Busy schedules are no excuse for what’s happened here. You and Courtney go to the same college. There has to be some way for you to get together. Why did you and she not work on doing that?

So Courtney tells you that she’s talking to her ex. Like my cousin Rabbi Love says, “This is where you’re supposed to forgive her of her sins.” Here’s a girl who you like, and she’s telling you about her ex and hurting you and she thinks she’s being honest. Let me explain something to you. Women aren’t here to be honest with men. They are here to make men feel good, and vice-versa. The only reason Courtney has gone back to her ex is because her interest in you is in the 40s and headed further south. That’s in my book, and if you’ve had it since high school, you didn’t actually read it. You certainly didn’t memorize it, Arnold! This is first grade stuff, pal.

Do you know why Courtney is dating her ex? She’s falling back on her last guy because she doesn’t want to go it alone. This is what some women do – they go back to their exes in order to convalesce. As soon as she recovers from you in three to six months, she’ll drop her ex and go on to boyfriend number three. This is a pattern that women with low Self-Esteem always exhibit.

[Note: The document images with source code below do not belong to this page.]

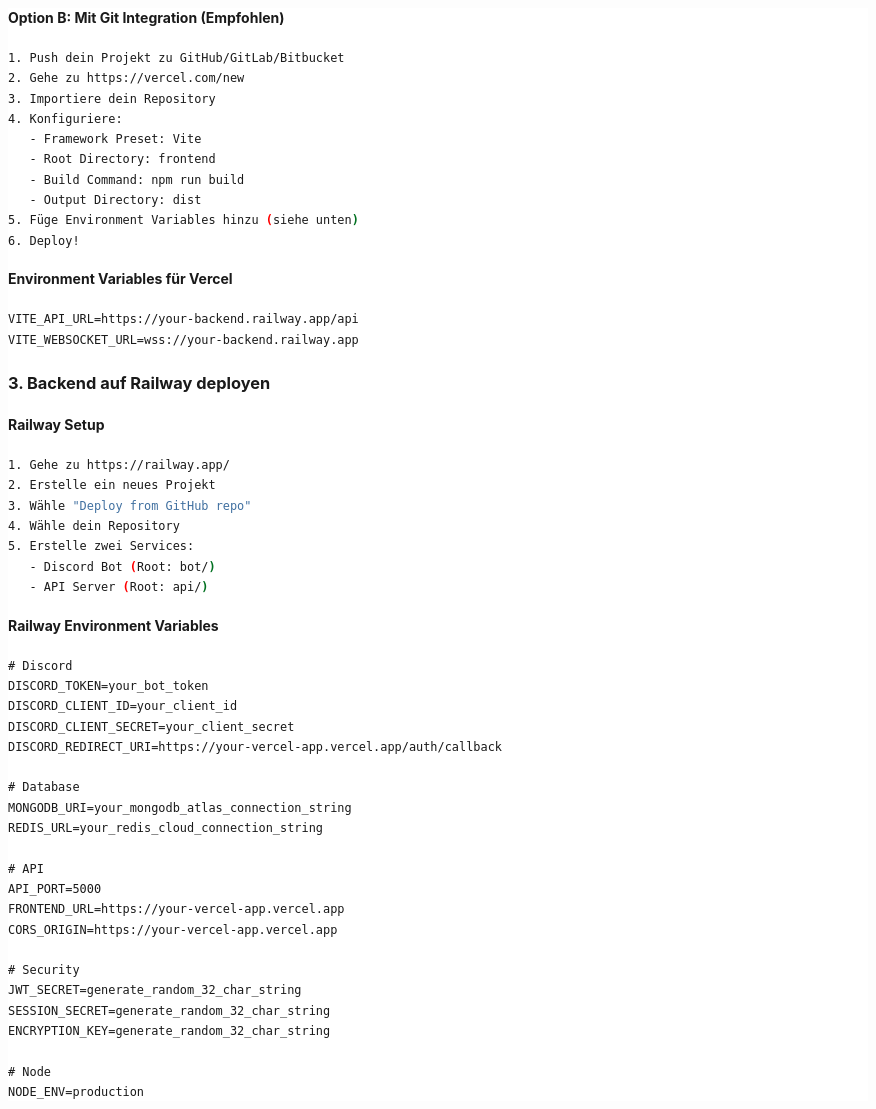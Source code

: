 #### Option B: Mit Git Integration (Empfohlen)
```bash
1. Push dein Projekt zu GitHub/GitLab/Bitbucket
2. Gehe zu https://vercel.com/new
3. Importiere dein Repository
4. Konfiguriere:
   - Framework Preset: Vite
   - Root Directory: frontend
   - Build Command: npm run build
   - Output Directory: dist
5. Füge Environment Variables hinzu (siehe unten)
6. Deploy!
```

#### Environment Variables für Vercel
```env
VITE_API_URL=https://your-backend.railway.app/api
VITE_WEBSOCKET_URL=wss://your-backend.railway.app
```

### 3. Backend auf Railway deployen

#### Railway Setup
```bash
1. Gehe zu https://railway.app/
2. Erstelle ein neues Projekt
3. Wähle "Deploy from GitHub repo"
4. Wähle dein Repository
5. Erstelle zwei Services:
   - Discord Bot (Root: bot/)
   - API Server (Root: api/)
```

#### Railway Environment Variables
```env
# Discord
DISCORD_TOKEN=your_bot_token
DISCORD_CLIENT_ID=your_client_id
DISCORD_CLIENT_SECRET=your_client_secret
DISCORD_REDIRECT_URI=https://your-vercel-app.vercel.app/auth/callback

# Database
MONGODB_URI=your_mongodb_atlas_connection_string
REDIS_URL=your_redis_cloud_connection_string

# API
API_PORT=5000
FRONTEND_URL=https://your-vercel-app.vercel.app
CORS_ORIGIN=https://your-vercel-app.vercel.app

# Security
JWT_SECRET=generate_random_32_char_string
SESSION_SECRET=generate_random_32_char_string
ENCRYPTION_KEY=generate_random_32_char_string

# Node
NODE_ENV=production
```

When Courtney said she wanted to be friends, you should have said “A great idea! We’ll always be friends!” And you should have added, “Hey, I think your ex is probably a great guy, otherwise you wouldn’t have gone back to him. And I hope the two of you are very, very happy!” Then you should have gone and flushed her number straight down the toilet.

Yes, my friend, this relationship is ultimately done. But you caused it. You had my book, you had time in with Courtney, but you couldn’t hold her. You could get her, but you couldn’t keep her. That’s what happens to guys who have my book and don’t memorize it.

You weren’t a Challenge, dude. If you were, Courtney’s Interest Level would have stayed up in the stars. No guy likes getting rejected, Arnold. Remember, rejection is man’s most feared emotion. Nobody likes getting dumped. But the real point here is this: you had time in with Courtney, as I said, and you couldn’t keep her. That’s what you’re not getting.

What you did with this babe was that you saw her too much, you were too predictable and worst of all, you became boring. Like my cousin Fast Eddie Love from East L.A. says, “You can give a woman anything, but you can’t give her boredom.”

The reason you’re hurting is that you had time in with Courtney. That’s what counts. Forget the “official” stuff.

Remember, guys: if a woman leaves you, it’s because you deserve it.

About the Author

  • Zarko says:

    Hey Doc,

    The girl displays a behavior of low self-esteem. Even if the guy did wrong, isn’t it good that it is all over? It is quite difficult to keep such a girl interested without going nuts yourself.

    Whenever you do wrong, she feels insecure, or things don’t happen HER way, she will go back to her ex.

    Girls need a system, too.
    Not all of them are worth it just because they looked like angels.

    Thanks Doc,
    Zarko

    • Doc Love says:

      Hey Zarko – I didn’t really get out of this that she has low self-esteem – I hear what you’re saying but there really isn’t enough information in his question to know for sure whether or not she has low or healthy self-esteem. What I will tell you is that a good woman that wants to be with you is not going to wait forever – if you don’t do your part and step up to the relationship then she will find someone else. I actually think the ex in this situation is the guy that’s really making the error – one chance per woman, per lifetime.

      You are right about one thing – women could benefit by reading THE SYSTEM and then reverse engineering it so they become the type of person that is attractive to good guys in a long-term relationship.

      I appreciate your support and thanks for your comments!